A One-Line Correlation for Predicting Oil Vaporization from Liner for IC Engines 2018-01-0162
The increasingly stringent regulations for fuel economy and emissions require better optimization and control of oil consumption. One of the primary mechanisms of oil consumption is vaporization from the liner; we consider this as the “minimum oil consumption (MOC).” This paper presents a physical-mathematical cycle model for predicting the MOC. The numerical simulations suggest that the MOC is markedly sensitive to oil volatility, liner temperature, engine load and speed but less sensitive to oil film thickness. A one-line correlation is proposed for quick MOC estimations. It is shown to have <15% error compared to the cycle MOC computation.

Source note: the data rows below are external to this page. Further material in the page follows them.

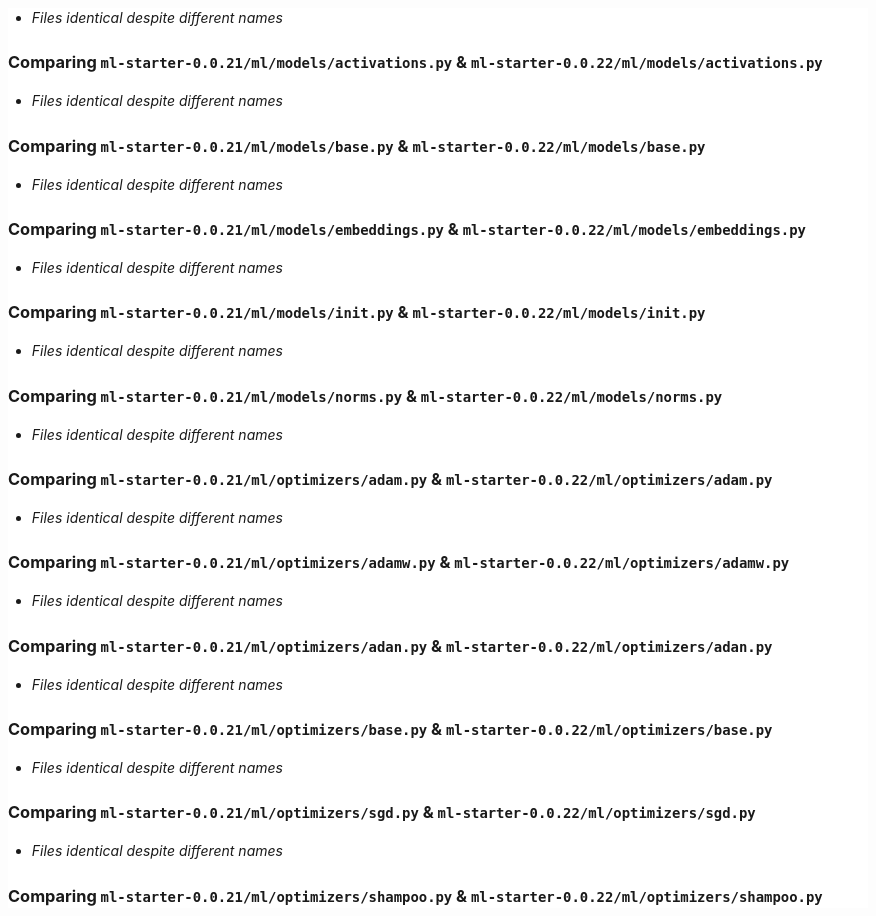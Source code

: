  * *Files identical despite different names*

### Comparing `ml-starter-0.0.21/ml/models/activations.py` & `ml-starter-0.0.22/ml/models/activations.py`

 * *Files identical despite different names*

### Comparing `ml-starter-0.0.21/ml/models/base.py` & `ml-starter-0.0.22/ml/models/base.py`

 * *Files identical despite different names*

### Comparing `ml-starter-0.0.21/ml/models/embeddings.py` & `ml-starter-0.0.22/ml/models/embeddings.py`

 * *Files identical despite different names*

### Comparing `ml-starter-0.0.21/ml/models/init.py` & `ml-starter-0.0.22/ml/models/init.py`

 * *Files identical despite different names*

### Comparing `ml-starter-0.0.21/ml/models/norms.py` & `ml-starter-0.0.22/ml/models/norms.py`

 * *Files identical despite different names*

### Comparing `ml-starter-0.0.21/ml/optimizers/adam.py` & `ml-starter-0.0.22/ml/optimizers/adam.py`

 * *Files identical despite different names*

### Comparing `ml-starter-0.0.21/ml/optimizers/adamw.py` & `ml-starter-0.0.22/ml/optimizers/adamw.py`

 * *Files identical despite different names*

### Comparing `ml-starter-0.0.21/ml/optimizers/adan.py` & `ml-starter-0.0.22/ml/optimizers/adan.py`

 * *Files identical despite different names*

### Comparing `ml-starter-0.0.21/ml/optimizers/base.py` & `ml-starter-0.0.22/ml/optimizers/base.py`

 * *Files identical despite different names*

### Comparing `ml-starter-0.0.21/ml/optimizers/sgd.py` & `ml-starter-0.0.22/ml/optimizers/sgd.py`

 * *Files identical despite different names*

### Comparing `ml-starter-0.0.21/ml/optimizers/shampoo.py` & `ml-starter-0.0.22/ml/optimizers/shampoo.py`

In the “dry region” (between top ring and OCR at the TDC), oil is depleted due to high heat and continual exposure to the combustion chamber. MTU Friedrichshafen GmbH, who develops and produces large high-speed engines and propulsion systems, conducted experiments on an single-cylinder diesel engine, which is only used for test purposes and measured the oil content in the exhaust gas via radioactive markers. This measured oil consumption was a result of both oil transport and oil vaporization. However, the MOC prediction including the dry region without treatment to oil film thickness and properties unreasonably exceeded the measured oil consumption. Therefore, excluding the dry region is believed to be a better gauge for lower bound estimations of the MOC.